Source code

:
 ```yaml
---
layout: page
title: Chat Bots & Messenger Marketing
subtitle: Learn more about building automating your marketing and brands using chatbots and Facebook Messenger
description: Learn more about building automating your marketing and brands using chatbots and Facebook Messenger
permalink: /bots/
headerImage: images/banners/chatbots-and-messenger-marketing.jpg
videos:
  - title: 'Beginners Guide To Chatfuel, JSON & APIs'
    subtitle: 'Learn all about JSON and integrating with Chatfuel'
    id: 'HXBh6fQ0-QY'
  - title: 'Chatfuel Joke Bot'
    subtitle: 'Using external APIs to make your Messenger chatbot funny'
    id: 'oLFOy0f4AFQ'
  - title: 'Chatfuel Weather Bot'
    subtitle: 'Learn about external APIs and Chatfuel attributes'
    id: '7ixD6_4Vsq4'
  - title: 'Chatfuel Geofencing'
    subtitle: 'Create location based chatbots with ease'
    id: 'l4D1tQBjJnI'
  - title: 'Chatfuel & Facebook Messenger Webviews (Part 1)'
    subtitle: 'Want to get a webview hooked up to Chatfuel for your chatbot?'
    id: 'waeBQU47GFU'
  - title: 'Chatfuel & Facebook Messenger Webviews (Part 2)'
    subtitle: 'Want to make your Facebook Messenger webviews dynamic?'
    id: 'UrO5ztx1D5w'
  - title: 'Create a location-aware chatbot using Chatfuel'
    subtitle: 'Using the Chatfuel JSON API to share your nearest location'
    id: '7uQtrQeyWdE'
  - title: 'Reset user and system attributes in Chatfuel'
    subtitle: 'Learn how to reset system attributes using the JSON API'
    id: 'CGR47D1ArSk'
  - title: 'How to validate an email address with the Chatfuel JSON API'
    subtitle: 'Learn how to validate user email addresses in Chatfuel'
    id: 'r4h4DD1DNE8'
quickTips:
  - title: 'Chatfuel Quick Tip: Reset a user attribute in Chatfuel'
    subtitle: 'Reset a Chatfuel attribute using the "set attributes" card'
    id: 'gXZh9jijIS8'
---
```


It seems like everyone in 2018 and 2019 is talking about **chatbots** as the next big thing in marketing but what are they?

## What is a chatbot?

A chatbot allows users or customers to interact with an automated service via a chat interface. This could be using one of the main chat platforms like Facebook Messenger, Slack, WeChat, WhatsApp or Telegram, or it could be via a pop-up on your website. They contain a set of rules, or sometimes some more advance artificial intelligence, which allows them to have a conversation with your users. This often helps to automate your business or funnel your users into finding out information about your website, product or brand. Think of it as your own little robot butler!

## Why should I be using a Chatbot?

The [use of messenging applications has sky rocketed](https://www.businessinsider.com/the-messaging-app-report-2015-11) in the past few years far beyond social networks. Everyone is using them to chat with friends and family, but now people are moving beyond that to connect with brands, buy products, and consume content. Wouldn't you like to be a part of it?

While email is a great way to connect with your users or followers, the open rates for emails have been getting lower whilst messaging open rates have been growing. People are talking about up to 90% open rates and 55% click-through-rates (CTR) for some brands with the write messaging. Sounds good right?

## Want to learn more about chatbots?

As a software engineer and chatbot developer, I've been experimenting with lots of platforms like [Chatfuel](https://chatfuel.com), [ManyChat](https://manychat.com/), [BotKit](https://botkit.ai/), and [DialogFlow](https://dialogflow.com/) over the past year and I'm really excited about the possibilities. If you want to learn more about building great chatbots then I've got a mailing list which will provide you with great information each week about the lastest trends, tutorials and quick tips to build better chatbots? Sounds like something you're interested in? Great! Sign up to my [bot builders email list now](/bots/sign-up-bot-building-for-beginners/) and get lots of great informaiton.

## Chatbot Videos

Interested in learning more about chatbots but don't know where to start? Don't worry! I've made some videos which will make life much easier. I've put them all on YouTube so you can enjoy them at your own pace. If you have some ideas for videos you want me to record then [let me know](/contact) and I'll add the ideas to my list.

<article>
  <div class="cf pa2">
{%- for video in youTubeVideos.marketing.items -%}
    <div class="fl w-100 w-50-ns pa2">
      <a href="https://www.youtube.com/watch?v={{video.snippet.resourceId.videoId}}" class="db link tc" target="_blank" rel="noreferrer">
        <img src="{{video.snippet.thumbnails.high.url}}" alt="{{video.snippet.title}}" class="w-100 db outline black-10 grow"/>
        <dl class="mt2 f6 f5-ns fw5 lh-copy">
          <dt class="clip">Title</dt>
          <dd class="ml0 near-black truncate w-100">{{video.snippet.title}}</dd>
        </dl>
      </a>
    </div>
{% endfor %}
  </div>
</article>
◆ ◆ ◆
▶ What to do: Among the lines of the preceding data, which ones hold the word "building"? List them.

▶ Exercise output:
subtitle: Learn more about building automating your marketing and brands using chatbots and Facebook Messenger
description: Learn more about building automating your marketing and brands using chatbots and Facebook Messenger
As a software engineer and chatbot developer, I've been experimenting with lots of platforms like [Chatfuel](https://chatfuel.com), [ManyChat](https://manychat.com/), [BotKit](https://botkit.ai/), and [DialogFlow](https://dialogflow.com/) over the past year and I'm really excited about the possibilities. If you want to learn more about building great chatbots then I've got a mailing list which will provide you with great information each week about the lastest trends, tutorials and quick tips to build better chatbots? Sounds like something you're interested in? Great! Sign up to my [bot builders email list now](/bots/sign-up-bot-building-for-beginners/) and get lots of great informaiton.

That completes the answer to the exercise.